All this is the work of Jean-Maurice Ooghe, Tour de France TV director since 1997. Ooghe, Leblanc explained, “reconnoitres the race route for weeks before the Tour – he follows the road and takes notes on a chateau to the right, a bridge here, a cathedral on the left there –everything is noted down and given to the cameraman so that they know all the time what they should be showing in addition to the race in order to direct it and put it in its context.”
Eurosport commentator Rob Hatch says that while “tourism and cycling have gone together since they broadcast more than half an hour of every stage,” he has noticed a difference in the last few years, when each stage began to be televised in its entirety.
As narrator of those visuals, Hatch sees himself as having “a responsibility to the viewer, to the race and to the tourist board that has paid all that money to put it on, to inform yourself properly, to do the right research” and then to “transmit that to the viewer in the best way that we can from the commentary box.”
While as a fan he finds the extended coverage to perhaps be “overkill”, Hatch recognises its additional value to tourists boards such as that of the Vendée department, which paid several million Euros to host this year’s Grand Départ. “It’s not a region of France you often see in holiday brochures or on cooking or nature programmes,” he says. “It’s a great opportunity for them to show off their region to the rest of France.”
They have a shining example: no single event has brought tourism’s centrality to cycling into such sharp relief as the 2014 Yorkshire Grand Départ.
Equally, few, in recent years, have grasped how “much more than just a bike race” the Tour de France is, and the bountiful opportunities it offers to regions, as thoroughly as Sir Gary Verity, Chief Executive of Welcome to Yorkshire, the county’s tourist board. The idea of bringing the Tour de France to God’s Own County is said to have come to Verity while shaving, a notion he does not disabuse me of when we speak before this year’s Tour de Yorkshire.
It was Verity’s bet that, being “the largest annual sporting event on the planet”, the Tour de France’s “stunning images with commentary going alongside [could] do more to promote [Yorkshire] than anything else possibly ever could.”

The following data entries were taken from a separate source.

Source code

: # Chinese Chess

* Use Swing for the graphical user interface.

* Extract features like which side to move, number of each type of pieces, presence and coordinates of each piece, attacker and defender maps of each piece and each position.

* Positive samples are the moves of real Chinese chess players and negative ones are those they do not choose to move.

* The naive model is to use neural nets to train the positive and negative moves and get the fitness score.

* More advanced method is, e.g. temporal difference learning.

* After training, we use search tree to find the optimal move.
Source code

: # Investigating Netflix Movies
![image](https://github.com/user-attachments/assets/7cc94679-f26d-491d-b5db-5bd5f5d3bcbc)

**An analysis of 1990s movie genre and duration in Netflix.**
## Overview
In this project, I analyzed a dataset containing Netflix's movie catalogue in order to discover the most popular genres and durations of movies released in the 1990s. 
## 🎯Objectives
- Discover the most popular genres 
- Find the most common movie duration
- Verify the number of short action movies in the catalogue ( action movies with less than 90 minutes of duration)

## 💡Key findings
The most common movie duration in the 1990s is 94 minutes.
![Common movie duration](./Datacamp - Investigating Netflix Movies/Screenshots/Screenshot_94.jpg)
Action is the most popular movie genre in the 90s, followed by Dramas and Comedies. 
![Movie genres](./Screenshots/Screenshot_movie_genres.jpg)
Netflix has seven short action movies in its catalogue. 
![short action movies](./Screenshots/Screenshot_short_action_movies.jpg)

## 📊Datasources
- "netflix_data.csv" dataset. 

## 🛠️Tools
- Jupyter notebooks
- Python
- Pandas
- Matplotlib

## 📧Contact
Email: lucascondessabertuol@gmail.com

A Sheffield Hallam University study, published in March this year, found the value of tourism to Yorkshire’s annual economy to be £1billion higher for 2016 than the last time the numbers were crunched back in 2011.
While applying the necessary caveats of correlation not equalling causation, in economic terms Verity’s bet appears to have paid off – and then some.
“The reality is there are millions of people around the world who, before the Tour de France came here, didn’t know where Yorkshire was and probably hadn’t even heard of it. And there are millions of people now who, because of the Tour de France, know where Yorkshire is and have clearly heard of it for all the right reasons.”
For Verity the logic is clear: “What better way could you promote an area than to make people think ‘I want to go there to watch a bike race’ or ‘I want to go there when there’s not a bike race on and maybe cycle around myself and explore the area a bit, find out what’s on offer because it looks to be a great place’.”
He’s not just talk either. The Tour de Yorkshire, which this year expanded to four stages and has a confident claim to being the biggest bike race in the UK (certainly in terms of crowds), is the direct descendant of the 2014 Grand Départ, while the county will host the UCI Road World Championships in 2019.
The evening after my first conversation with Christian Prudhomme we encounter him again, at another soirée following the stage 10 finish into Bergerac.
As before, Prudhomme mingles with local dignitaries, delivers a speech that seems to inspire and amuse in equal measure, and enjoys plenty of local produce. We share a glance, and I tilt another glass of the local drop in his direction. I think about that day’s bunch sprint won, predictably, by Marcel Kittel, whose mojo appears to be well and truly back, before reaching across a chequerboard tablecloth for something brown and unethical to smear on a piece of pain grillé. The recorder remains safely stowed in my jacket pocket.